16760 SW Upper Boones Ferry Rd. Ste 101

Portland, OR 97224

(503) 601-4545

(Address, including zip code, and telephone number, including

area code, of registrant’s principal executive offices)



Check the appropriate box below if the Form 8-K filing is intended to simultaneously satisfy the filing obligation of the registrant under any of the following provisions:


¨ Written communications pursuant to Rule 425 under the Securities Act (17 CFR 230.425)


¨ Soliciting material pursuant to Rule 14a-12 under the Exchange Act (17 CFR 240.14a-12)


¨ Pre-commencement communications pursuant to Rule 14d-2(b) under the Exchange Act (17 CFR 240.14d-2(b))


¨ Pre-commencement communications pursuant to Rule 13e-4(c) under the Exchange Act (17 CFR 240.13e-4(c))

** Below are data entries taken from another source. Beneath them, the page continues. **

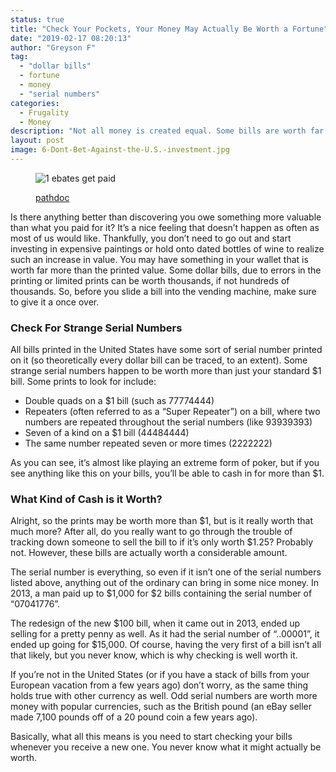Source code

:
 ```yaml
---
status: true
title: "Check Your Pockets, Your Money May Actually Be Worth a Fortune"
date: "2019-02-17 08:20:13"
author: "Greyson F"
tag:
  - "dollar bills"
  - fortune
  - money
  - "serial numbers"
categories:
  - Frugality
  - Money
description: "Not all money is created equal. Some bills are worth far more, so make sure to investigate what's in your wallet to see if you're holding onto a mint."
layout: post
image: 6-Dont-Bet-Against-the-U.S.-investment.jpg
---
```


<figure aria-describedby="caption-attachment-3777" class="wp-caption alignnone" id="attachment_3777" style="width: 700px">

![1 ebates get paid](/posts/1-ebates-get-paid.jpg)<figcaption class="wp-caption-text" id="caption-attachment-3777">[pathdoc](https://www.shutterstock.com/pic-241332013/stock-photo-side-profile-happy-smiling-business-woman-working-online-on-computer-earning-money-dollar-bills.html)</figcaption></figure>

Is there anything better than discovering you owe something more valuable than what you paid for it? It’s a nice feeling that doesn’t happen as often as most of us would like. Thankfully, you don’t need to go out and start investing in expensive paintings or hold onto dated bottles of wine to realize such an increase in value. You may have something in your wallet that is worth far more than the printed value. Some dollar bills, due to errors in the printing or limited prints can be worth thousands, if not hundreds of thousands. So, before you slide a bill into the vending machine, make sure to give it a once over.

### Check For Strange Serial Numbers

All bills printed in the United States have some sort of serial number printed on it (so theoretically every dollar bill can be traced, to an extent). Some strange serial numbers happen to be worth more than just your standard $1 bill. Some prints to look for include:

- Double quads on a $1 bill (such as 77774444)
- Repeaters (often referred to as a “Super Repeater”) on a bill, where two numbers are repeated throughout the serial numbers (like 93939393)
- Seven of a kind on a $1 bill (44484444)
- The same number repeated seven or more times (2222222)

As you can see, it’s almost like playing an extreme form of poker, but if you see anything like this on your bills, you’ll be able to cash in for more than $1.

### What Kind of Cash is it Worth?

Alright, so the prints may be worth more than $1, but is it really worth that much more? After all, do you really want to go through the trouble of tracking down someone to sell the bill to if it’s only worth $1.25? Probably not. However, these bills are actually worth a considerable amount.

The serial number is everything, so even if it isn’t one of the serial numbers listed above, anything out of the ordinary can bring in some nice money. In 2013, a man paid up to $1,000 for $2 bills containing the serial number of “07041776”.

The redesign of the new $100 bill, when it came out in 2013, ended up selling for a pretty penny as well. As it had the serial number of “..00001”, it ended up going for $15,000. Of course, having the very first of a bill isn’t all that likely, but you never know, which is why checking is well worth it.

If you’re not in the United States (or if you have a stack of bills from your European vacation from a few years ago) don’t worry, as the same thing holds true with other currency as well. Odd serial numbers are worth more money with popular currencies, such as the British pound (an eBay seller made 7,100 pounds off of a 20 pound coin a few years ago).

Basically, what all this means is you need to start checking your bills whenever you receive a new one. You never know what it might actually be worth.
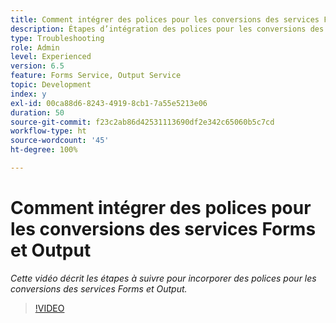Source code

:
 ```yaml
---
title: Comment intégrer des polices pour les conversions des services Forms et Output
description: Étapes d’intégration des polices pour les conversions des services Forms et Output
type: Troubleshooting
role: Admin
level: Experienced
version: 6.5
feature: Forms Service, Output Service
topic: Development
index: y
exl-id: 00ca88d6-8243-4919-8cb1-7a55e5213e06
duration: 50
source-git-commit: f23c2ab86d42531113690df2e342c65060b5c7cd
workflow-type: ht
source-wordcount: '45'
ht-degree: 100%

---
```


# Comment intégrer des polices pour les conversions des services Forms et Output

*Cette vidéo décrit les étapes à suivre pour incorporer des polices pour les conversions des services Forms et Output.*

>[!VIDEO](https://video.tv.adobe.com/v/335496?quality=12&learn=on)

Item 5.02 Departure of Directors or Certain Officers; Election of Directors; Appointment of Certain Officers; Compensatory Arrangements of Certain Officers

(b), (d) Effective July 29, 2010, the board of directors (the “Board”) of Pixelworks, Inc., an Oregon corporation (the “Company”), appointed Stephen Domenik to the Board and Richard Sanquini to Chairman of the Board to fill the seats vacated by the July 29, 2010 resignation of Allen Alley. There were no disagreements or disputes between Mr. Alley and the Company which led to the resignation.

Mr. Domenik’s initial term will end at our 2011 Annual Meeting and we anticipate that Mr. Dominek will be nominated by the Board for re-election by the Company’s shareholders at the 2011 Annual Meeting.

Mr. Domenik has been a General Partner with Sevin Rosen Funds, a venture capital firm, since 1995 and has developed considerable relevant experience in investments in and the strategic development of high technology companies. During his tenure at Sevin Rosen Funds he has led numerous investments in private companies. Mr. Domenik has served on the board of directors of NetLogic Microsystems, Inc. (NETL), a publicly traded fabless semiconductor company, since January 2001, including service on their audit committee, compensation committee and governance and nominating committee. Mr. Domenik also sits on the boards of directors of various private companies.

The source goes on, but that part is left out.